We use binary search to find the target. To deal with the rotated nature of the list, we add a couple
more checks at each step of the binary search to eliminate halves of the array. If the current middle
integer in the binary search is greater than the target, we would usually assume that we need to
search in the left half. Before we do that, though, we check to see if the right half would actually
contain the target.

If our current number is greater than the number pointed to by the right pointer, we know that the
right half contains a portion of the original array that's been rotated to have lower values. We also
check to see if nums[r] is greater than or equal to the target. If so, we select the right half to
search. Otherwise, we search the left half.

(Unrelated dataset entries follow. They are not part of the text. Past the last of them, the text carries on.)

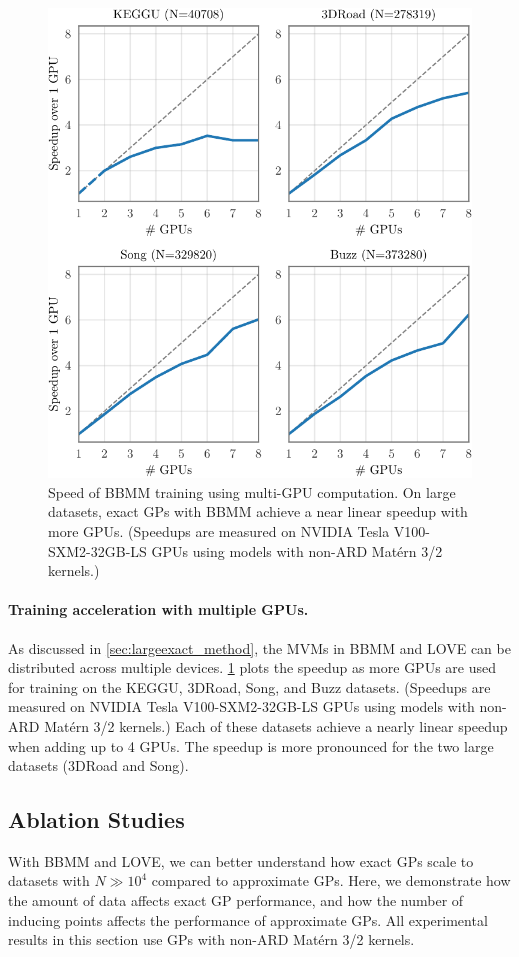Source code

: \begin{figure}[t!]
  \centering
  \includegraphics[width=0.70\linewidth]{figures/gpu_speedup.pdf}
  \caption[Speed of BBMM training using multi-GPU computation.]{
    Speed of BBMM training using multi-GPU computation.
    On large datasets, exact GPs with BBMM achieve a near linear speedup with more GPUs.
    (Speedups are measured on NVIDIA Tesla V100-SXM2-32GB-LS GPUs using models with non-ARD Mat\'ern 3/2 kernels.)
  }
  \label{fig:gpu_speedup}
\end{figure}

\paragraph{Training acceleration with multiple GPUs.}
As discussed in \cref{sec:largeexact_method}, the MVMs in BBMM and LOVE can be distributed across multiple devices.
\cref{fig:gpu_speedup} plots the speedup as more GPUs are used for training on the KEGGU, 3DRoad, Song, and Buzz datasets.
(Speedups are measured on NVIDIA Tesla V100-SXM2-32GB-LS GPUs using models with non-ARD Mat\'ern 3/2 kernels.)
Each of these datasets achieve a nearly linear speedup when adding up to 4 GPUs.
The speedup is more pronounced for the two large datasets (3DRoad and Song).


\subsection{Ablation Studies}
With BBMM and LOVE, we can better understand how exact GPs scale to datasets with $N\gg 10^4$ compared to approximate GPs.
Here, we demonstrate how the amount of data affects exact GP performance, and how the number of inducing points affects the performance of approximate GPs.
All experimental results in this section use GPs with non-ARD Mat\'ern 3/2 kernels.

If the current middle integer in the binary search is less than the target, we would usually assume
that we need to search in the right half. Before we do that, though, we check to see if the left half
would actually contain the target.

If our current number is less than the number pointed to by the left pointer, we know that the left
half contains a portion of the original array that's been rotated to have higher values. We also
check to see if nums[l] is less than or equal to the target. If so, we select the left half to
search. Otherwise, we search the right half.

The solution is as follows:


  class Solution:
      def search(self, nums: List[int], target: int) -> int:
          l, r = 0, len(nums) - 1

          while l <= r:
              m = (r + l) // 2

              if nums[m] == target:
                  return m
              elif nums[m] > target:
                  if nums[m] > nums[r] and nums[r] >= target:
                      l = m + 1
                  else:
                      r = m - 1
              else:
                  if nums[m] < nums[l] and nums[l] <= target:
                      r = m - 1
                  else:
                      l = m + 1

          return -1


_ Time Complexity:

  O(log(n)) - Where n is the length of the array.

_ Space Complexity:

  O(1) - Binary search requires constant space.